Valley of the Kings. The pyramids at Giza (Photo: AP)
The New Kingdom
The New Kingdom – dynasties 18-20 – saw religious upheaval, as Pharaoh Akhenaten declared Egypt will no longer worship any god but Aten – the Sun God.
The revolution was short-lived as after his death Egypt returned to its gods and goddesses of long before. Egypt's borders expanded once more reaching the River Tigris (modern day Turkey and Iraq).
Pharaohs Seti I and Ramesses II soon led the 19th dynasty to further victories, while the time of Pharaoh Ramesses III (the 20th dynasty) was forced to relinquish some of his predecessors' conquests, thus ending the great days of the New Kingdom.
The Late Kingdom
Late Kingdom times – dynasties 21-26 – were characterized by unrest, as the constant change in leadership rendered Egypt vulnerable to outside attacks, to the extent of it being conquered by the Assyrian Empire.
The Assyrians' downfall failed to help Egypt, as it soon found itself under the Persian Empire's rule. In 525 BC a new, Persian dynasty was formed – the 27th, but it failed to stabilize the war torn country. The dynasties which followed – 28-31 – did not fare better.
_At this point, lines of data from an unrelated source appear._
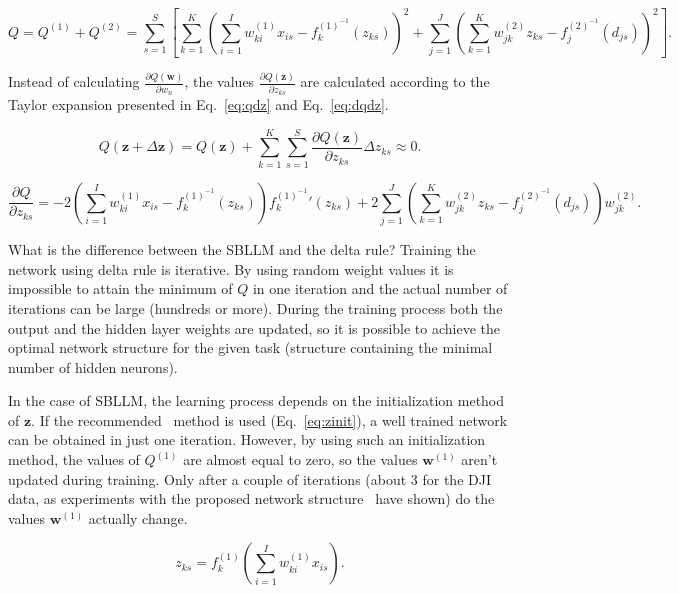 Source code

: \documentclass[]{spie}  %
\newcommand{\bm}[1]{\boldsymbol{#1}}
\begin{document}
\begin{equation}
Q = Q^{(1)} + Q^{(2)} = \sum_{s=1}^{S} \left[ \sum_{k=1}^{K} \left( \sum_{i=1}^{I} w^{(1)}_{ki} x_{is} - f^{(1)^{-1}}_k(z_{ks}) \right)^{2} + \sum_{j=1}^{J} \left( \sum_{k=1}^{K} w^{(2)}_{jk} z_{ks} - f^{(2)^{-1}}_j(d_{js}) \right)^{2} \right].
\label{eq:qall}
\end{equation}

\noindent Instead of calculating $\frac{\partial Q(\bm{w})}{\partial w_n}$, the values $\frac{\partial Q(\bm{z})}{\partial z_{ks}}$ are calculated according to the Taylor expansion presented in Eq.~\ref{eq:qdz} and Eq.~\ref{eq:dqdz}.

\begin{equation}
Q(\bm{z} + \Delta \bm{z}) = Q(\bm{z}) + \sum_{k=1}^{K}\sum_{s=1}^{S} \frac{\partial Q(\bm{z})}{\partial z_{ks}} \Delta z_{ks} \approx 0.
\label{eq:qdz}
\end{equation}

\begin{equation}
\frac{\partial Q}{\partial z_{ks}} = - 2 \left( \sum_{i=1}^{I} w^{(1)}_{ki} x_{is} - f^{(1)^{-1}}_k(z_{ks}) \right) {f^{(1)^{-1}}_k}'(z_{ks}) + 2 \sum_{j=1}^{J} \left( \sum_{k=1}^{K} w^{(2)}_{jk} z_{ks} - f^{(2)^{-1}}_j(d_{js}) \right) w^{(2)}_{jk}.
\label{eq:dqdz}
\end{equation}

What is the difference between the SBLLM and the delta rule? Training the network using delta rule is iterative. By using random weight values it is impossible to attain the minimum of $Q$ in one iteration and the actual number of iterations can be large (hundreds or more). During the training process both the output and the hidden layer weights are updated, so it is possible to achieve the optimal network structure for the given task (structure containing the minimal number of hidden neurons).

In the case of SBLLM, the learning process depends on the initialization method of $\bm{z}$. If the recommended~\cite{castillo2006very} method is used (Eq.~\ref{eq:zinit}), a well trained network can be obtained in just one iteration. However, by using such an initialization method, the values of $Q^{(1)}$ are almost equal to zero, so the values $\bm{w}^{(1)}$ aren't updated during training. Only after a couple of iterations (about 3 for the DJI data, as experiments with the proposed network structure~\cite{castillo2006very} have shown) do the values $\bm{w}^{(1)}$ actually change.

\begin{equation}
z_{ks} = f^{(1)}_{k} \left( \sum_{i=1}^{I} w^{(1)}_{ki} x_{is} \right).
\label{eq:zinit}
\end{equation}
\end{document}
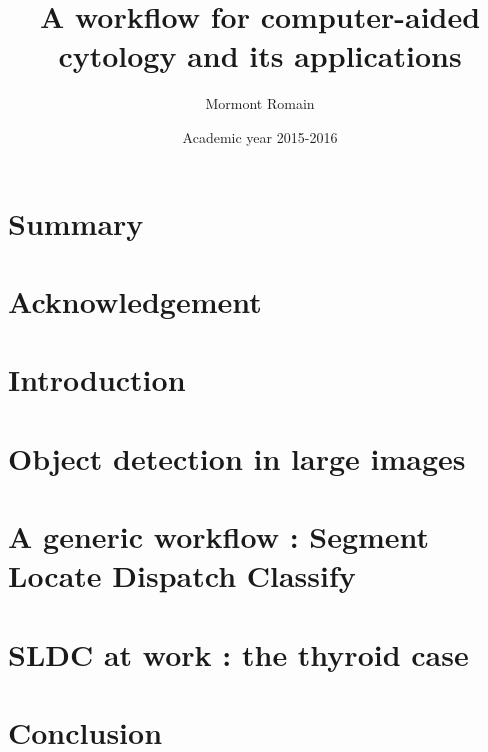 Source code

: \documentclass[a4paper,11pt]{report}
\author{Mormont Romain}
\title{A workflow for computer-aided cytology and its applications}
\date{Academic year 2015-2016}
\begin{document}
	
	
	
	\newpage
	
	\tableofcontents
	
	\newpage

	\chapter*{Summary}
	
	\newpage
	
	\chapter*{Acknowledgement}
	
	\newpage
	
	\setcounter{page}{1}
	\chapter{Introduction}
	
	\newpage
	
	\chapter{Object detection in large images}
	
	\newpage
	
	\chapter{A generic workflow : Segment Locate Dispatch Classify}
	
	\newpage
	
	\chapter{SLDC at work : the thyroid case}
	
	\newpage
	
	\chapter{Conclusion}
	

	
	\appendix
	\listoftables
	
	\listoffigures
	
	\printbibliography[heading=bibintoc]
\end{document}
A tale as old as time. The Temple of Hatshepsut at Luxor (Photo: AFP)
The Greco-Roman years
In 332 BC Alexander the Grate conquered Egypt, uniting it with Hellenist world and allowing it to become one of its driving forces. In 305 BC, after his death, Ptolemy, one of the senior officers, took over the region, forming a dynasty that would rule over Egypt, Israel, Cyprus, Asia Minor and the Aegean Sea isles for nearly 300 years.
Rome soon came into play, eventually forcing the House of Ptolmey out, killing its last descendent, Ptolmey XV in the first century BC and instating Roman rulers instead. In 212 BC Egyptians were granted Roman citizenship under the Empire.
Christianity and Islam in ancient times
Christianity arrived in Egypt in the beginning of the first century AD, as the Coptic Orthodox Church of Alexandria took its place as a leading religious force in the country. During the Roman Empire's redistribution of territories in the third century AD, Egypt was divided into three provinces. The Romans views Christianity as a threat and persecuted those practicing it.
In 312 AD, the Roman Emperor Constantine declared Christianity the Roman Empire's official religion, but allowed the counties under its rule to enjoy freedom of religion.
The Coptic Church entered its golden era, as its Alexandria Patriarchy became the Roman Empire's second largest religious center.
During the fifth century, the Coptic fell from grace, eventually breaking away from the Roman Catholic Church and becoming an independent denomination.